Best Brands For Eco Leather

1. Alterre Shoes

This unique label works on the principles using upcycled plastics and eco-dyed leathers to create shoes that are actually many styles in one.

Alterre shoes was created by Harmony Pilobello and Shilpa Iyengar, who met at Parsons School of Design in New York, where they both studied fashion design. Harmony focused on the methods to develop ethical leather, whilst Shilpa was oriented on women’s wear design. When the two decided to join forces, the results were wondrous.

The secret of the brand’s uniqueness? The way each owner of a pair of Alterre can be modified –  the footwear has interchangeable straps and heels that can be swapped according to your whim and occasion, meaning you need to buy fewer pairs of shoes, too. Alterre works on FairTrade principles, and also donates 5% of profits to a women’s shelter.

2. Cast Made

Lucie Cast is the founder of the handmade leather bag label based in Devon, Cast Made. Every piece is handmade with great attention to detail, in terms of design and sustainability. Vegetable tanned leather is obtained using natural plant extracts, instead of the conventional procedure that involves harmful chemicals. Even the hardware on the bags is attentive to preventing waste: just a tiny bit of brass is used as a clasp. A Cast Made bag is an accessory for a lifetime that never goes out of style and that acquires texture according to the adventures it shares with you.

3. Duende

Spanish poet Federico Garcia Lorca once wrote “duende is a power and not a behaviour.” This completely epitomises the meaning of the word and the spirit of the brand with the same name. Duende is an eco-friendly label that specialises in hand dying techniques applied to natural vegetable tanned leathers. Their enchanting marbling technique, which dates all the way back to 15th century Persia, has been adopted by designer Lynsey Johnson for her sophisticated pieces.
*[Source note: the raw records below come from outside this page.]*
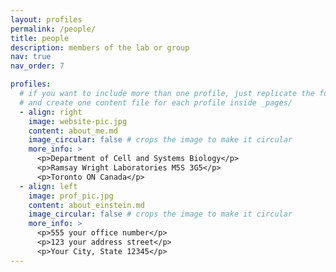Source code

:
 ```yaml
---
layout: profiles
permalink: /people/
title: people
description: members of the lab or group
nav: true
nav_order: 7

profiles:
  # if you want to include more than one profile, just replicate the following block
  # and create one content file for each profile inside _pages/
  - align: right
    image: website-pic.jpg
    content: about_me.md
    image_circular: false # crops the image to make it circular
    more_info: >
      <p>Department of Cell and Systems Biology</p>
      <p>Ramsay Wright Laboratories M5S 3G5</p>
      <p>Toronto ON Canada</p>
  - align: left
    image: prof_pic.jpg
    content: about_einstein.md
    image_circular: false # crops the image to make it circular
    more_info: >
      <p>555 your office number</p>
      <p>123 your address street</p>
      <p>Your City, State 12345</p>
---
```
Lynsey, having grown on the Ogeechee River banks, wanted to follow the philosophy of the Native Americans, who never wasted a single scrap of any animal they hunted, so just like them, Duende produces zero waste – leather scraps are upcycled into jewellery and other goods.

4. Coclico

Coclico owes its name to the wildflower coquelicot, that can be found in the province of Pays de la Loire. The founder of this brand, Sandra Canselier, has a deep history of leather crafting. She comes from a long line of French shoemakers and wanted to honor the legacy of her family, while conveying her imaginative perspective in the shoes she designs. Coclico footwear is an exceptional brand when it comes to sustainable leather products: the material comes from certified tanneries and are manufactured by artisans who take meticulous care in the making of each pair. Along with leather, cork and natural woods are integrated into these minimalistic designs for the contemporary woman who cares about the planet.

5. Willique

It’s not easy to find a company that makes eco-leather products on demand, but Willique is one of those rare beasts which does so. Their gender neutral Conscious Collection is comprised of a range of alternative leather, bespoke handbags hand crafted from a variety of sustainable materials.

5. Aitch Aitch

This gorgeous luxury brand features beautifully designed salmon leather bags in a stunning array of colours. Their skins are a natural byproduct of organic fisheries in Europe. Each piece is dyed and tanned in eco-friendly tanneries and the bags are constructed by hand by master craftswomen in London. To reduce waste, their collections are made to order upon request through the website, and are also available at Curve San Francisco and Malia Mills East Hampton.